Title: Tensile Properties of Basalt Fiber-Reinforced Polymer Reinforcing Bars for Reinforcement of Concrete
Author(s): R. Kampmann, S. Telikapalli, A. Ruiz Emparanza, A. Schmidt, and M. A. Dulebenets
Publication: Materials Journal
Appears on pages(s): 111-126
Keywords: basalt; fiber-reinforced polymer; guaranteed tensile strength; reinforcing bars; resin; tensile properties
Concrete infrastructure is deteriorating at a fast pace because of corrosion issues inherent to traditional black steel reinforcing bars. Alternative non-corrosive reinforcement materials for concrete structures have been developed and reinforcing bars made from fiber-reinforced polymers (FRP) are one of the most predominantly used non-corrosive materials for internal reinforcement. This research focused on basalt FRP reinforcing bars as this technology is still in development for the U.S. market and no standard specifications are available yet. In an effort to develop basalt specific acceptance criteria, two commonly available BFRP reinforcing bar sizes from five different sources and two different production lots were tested to quantify the tensile strength and stress-strain behavior of this emerging reinforcing bar technology. The obtained results were used to evaluate the performance of each reinforcing bar type in a relativistic comparison to existing benchmark values for glass FRP reinforcing bars given in AC454. The tensile strengths were consistent for all reinforcing bar types and the recorded values surpassed the strength measurements generally reported for comparable GFRP reinforcing bars.
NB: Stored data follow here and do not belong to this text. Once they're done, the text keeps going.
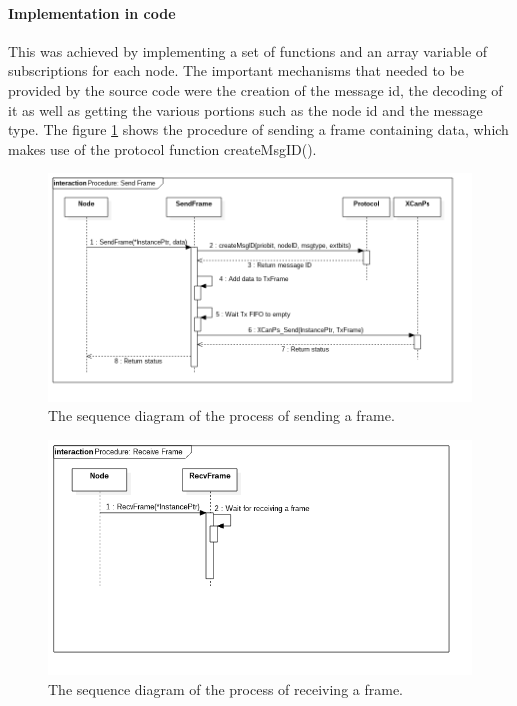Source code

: \paragraph{Implementation in code}
This was achieved by implementing a set of functions and an array variable of subscriptions for each node.
The important mechanisms that needed to be provided by the source code were the creation of the message id, the decoding of it as well as getting the various portions such as the node id and the message type.
The figure \ref{fig:SeqDiagram_SendFrame} shows the procedure of sending a frame containing data, which makes use of the protocol function createMsgID().

\begin{figure}[h!]
	\centering
	\includegraphics[width = 1.2\linewidth]{graphics/seqDiagram_SendFrame.png}
	\caption{The sequence diagram of the process of sending a frame.}
	\label{fig:SeqDiagram_SendFrame}
\end{figure}
\begin{figure}[h!]
	\centering
	\includegraphics[width = 1.2\linewidth]{graphics/seqDiagram_RecvFrame.png}
	\caption{The sequence diagram of the process of receiving a frame.}
	\label{fig:SeqDiagram_RecvFrame}
\end{figure}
It was found that No. 3 reinforcing bars measured guaranteed tensile strengths between 760 and 1266 MPa (110 and 184 ksi), while No. 5 reinforcing bars ranged between 836 Pa and 1074 MPa (129 and 131 ksi). Though the fiber-to-resin ratio of all tested reinforcing bar types was similar, the tensile strength of these reinforcing bars varied due to differences in the raw materials and production. The elastic moduli were calculated according to AC454 and it was noted that this property varied significantly between the different reinforcing bar types because of irregular cross-sectional dimensions and the various proprietary (not standardized) manufacturing processes. It was determined that acceptance criteria for BFRP reinforcing bars can be conservatively defined according to the currently available GFRP values, but more specific criteria can be developed through further research to take advantage of the additional load capacity and potential improved stiffness of BFRP reinforcing bars.